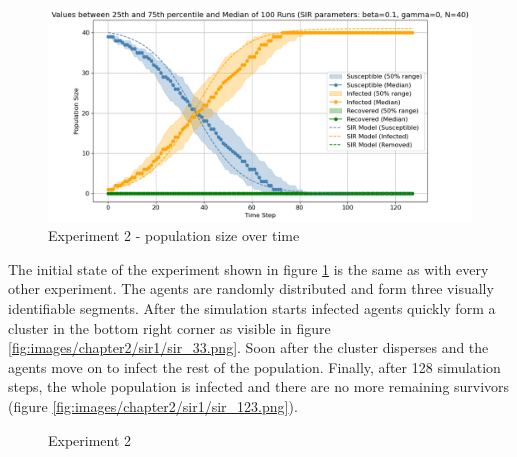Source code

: \begin{figure}[H]
    \centering
    \includegraphics[width=1.0\textwidth]{images/chapter2/experiment2.png}
    \caption{Experiment 2 - population size over time}\label{fig:images/chapter2/experiment2.png}
\end{figure}

The initial state of the experiment shown in figure \ref{fig:images/chapter2/experiment2.png} is the same as with every other experiment.
The agents are randomly distributed and form three visually identifiable segments.
After the simulation starts infected agents quickly form a cluster in the bottom right corner as visible in figure \ref{fig:images/chapter2/sir1/sir_33.png}.
Soon after the cluster disperses and the agents move on to infect the rest of the population.
Finally, after 128 simulation steps, the whole population is infected and there are no more remaining survivors (figure \ref{fig:images/chapter2/sir1/sir_123.png}).

\begin{figure}[H]
    \centering
    \hspace*{\fill}
    \hspace*{\fill}

    \caption{Experiment 2} \label{fig:experiment1}
\end{figure}


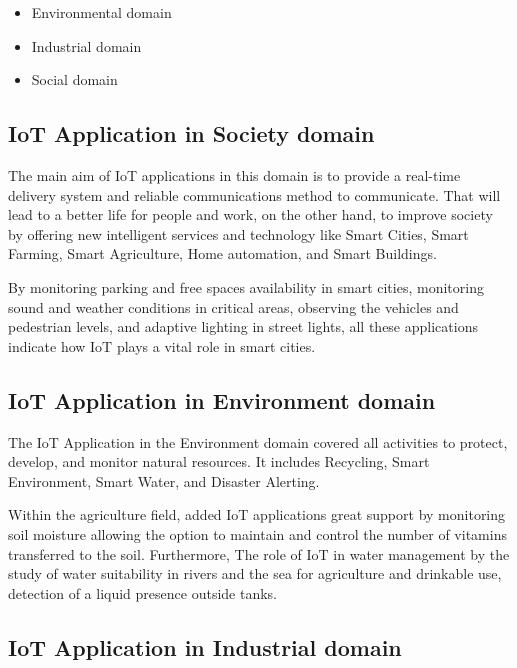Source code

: \documentclass[conference]{IEEEtran}
\begin{document}
\begin{itemize}
	\item Environmental domain
	\item Industrial domain
	\item Social domain
	
\end{itemize}



\subsection{IoT Application in Society domain }

The main aim of IoT applications in this domain is to provide a real-time delivery system and reliable communications method to communicate. That will lead to a better life for people and work, on the other hand, to improve society by offering new intelligent services and technology like  Smart Cities, Smart Farming, Smart Agriculture,  Home automation, and Smart Buildings.

By monitoring parking and free spaces availability in smart cities, monitoring sound and weather conditions in critical areas, observing the vehicles and pedestrian levels, and adaptive lighting in street lights, all these applications indicate how IoT plays a vital role in smart cities. \cite{por3}



\subsection{IoT Application in Environment domain}

The IoT Application in the Environment domain covered all activities to protect, develop, and monitor natural resources. It includes  Recycling, Smart Environment, Smart Water, and Disaster Alerting. 

Within the agriculture field, added IoT applications great support by monitoring soil moisture allowing the option to maintain and control the number of vitamins transferred to the soil. Furthermore, The role of IoT in water management by the study of water suitability in rivers and the sea for agriculture and drinkable use, detection of a liquid presence outside tanks.\cite{por4}

\subsection{IoT Application in Industrial domain}
\end{document}
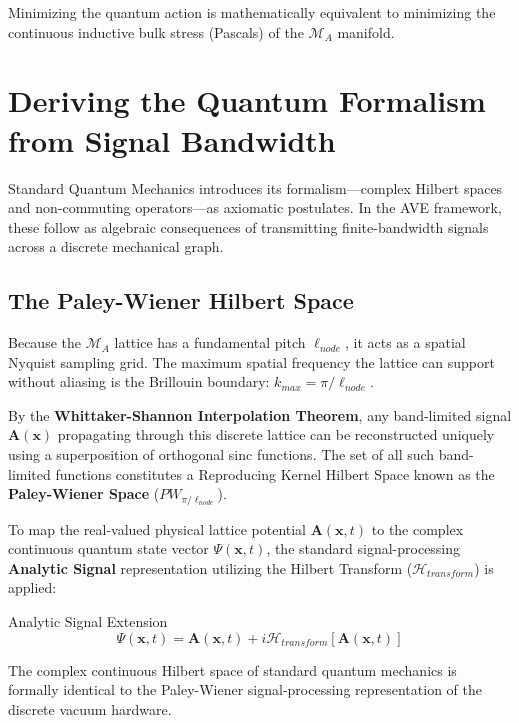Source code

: Minimizing the quantum action is mathematically equivalent to minimizing the continuous
inductive bulk stress (Pascals) of the $\mathcal{M}_{A}$ manifold.

\section{Deriving the Quantum Formalism from Signal Bandwidth}
Standard Quantum Mechanics introduces its formalism---complex Hilbert spaces and non-commuting operators---as axiomatic postulates\cite{feynman1964}. In the AVE framework, these follow as algebraic consequences of transmitting finite-bandwidth signals across a discrete mechanical graph.

\subsection{The Paley-Wiener Hilbert Space}
Because the $\mathcal{M}_A$ lattice has a fundamental pitch $\ell_{node}$, it acts as a spatial Nyquist sampling grid\cite{nyquist1928}. The maximum spatial frequency the lattice can support without aliasing is the Brillouin boundary: $k_{max} = \pi / \ell_{node}$.

By the \textbf{Whittaker-Shannon Interpolation Theorem}, any band-limited signal $\mathbf{A}(\mathbf{x})$ propagating through this discrete lattice can be reconstructed uniquely using a superposition of orthogonal sinc functions\cite{shannon1949}. The set of all such band-limited functions constitutes a Reproducing Kernel Hilbert Space known as the \textbf{Paley-Wiener Space} ($PW_{\pi/\ell_{node}}$).

To map the real-valued physical lattice potential $\mathbf{A}(\mathbf{x},t)$ to the complex continuous quantum state vector $\Psi(\mathbf{x},t)$, the standard signal-processing \textbf{Analytic Signal} representation utilizing the Hilbert Transform ($\mathcal{H}_{transform}$) is applied:
\begin{resultbox}{Analytic Signal Extension}
\begin{equation}
    \Psi(\mathbf{x},t) = \mathbf{A}(\mathbf{x},t) + i \mathcal{H}_{transform}[\mathbf{A}(\mathbf{x},t)]
\end{equation}
\end{resultbox}
The complex continuous Hilbert space of standard quantum mechanics is formally identical to the Paley-Wiener signal-processing representation of the discrete vacuum hardware.

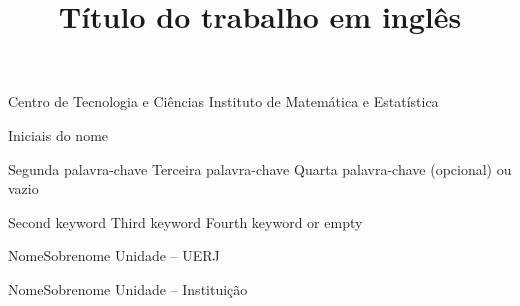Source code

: 



            {Centro de Tecnologia e Ciências} 
            {Instituto de Matemática e Estatística} 



      {Iniciais do nome} %

\title{Título do trabalho em inglês}

               {Segunda palavra-chave}
               {Terceira palavra-chave}
               {Quarta palavra-chave (opcional) ou vazio}

         {Second keyword}
         {Third keyword}
         {Fourth keyword or empty}

           {Nome}{Sobrenome} 
           {Unidade -- UERJ} 

             {Nome}{Sobrenome} 
             {Unidade -- Instituição}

## WHAT TO WORK ON
The answer is each line from the entries above in which the word "images" occurs.

## RESPONSE AREA
    \includegraphics[width=1.0\textwidth]{images/chapter2/experiment2.png}
    \caption{Experiment 2 - population size over time}\label{fig:images/chapter2/experiment2.png}
The initial state of the experiment shown in figure \ref{fig:images/chapter2/experiment2.png} is the same as with every other experiment.
After the simulation starts infected agents quickly form a cluster in the bottom right corner as visible in figure \ref{fig:images/chapter2/sir1/sir_33.png}.
Finally, after 128 simulation steps, the whole population is infected and there are no more remaining survivors (figure \ref{fig:images/chapter2/sir1/sir_123.png}).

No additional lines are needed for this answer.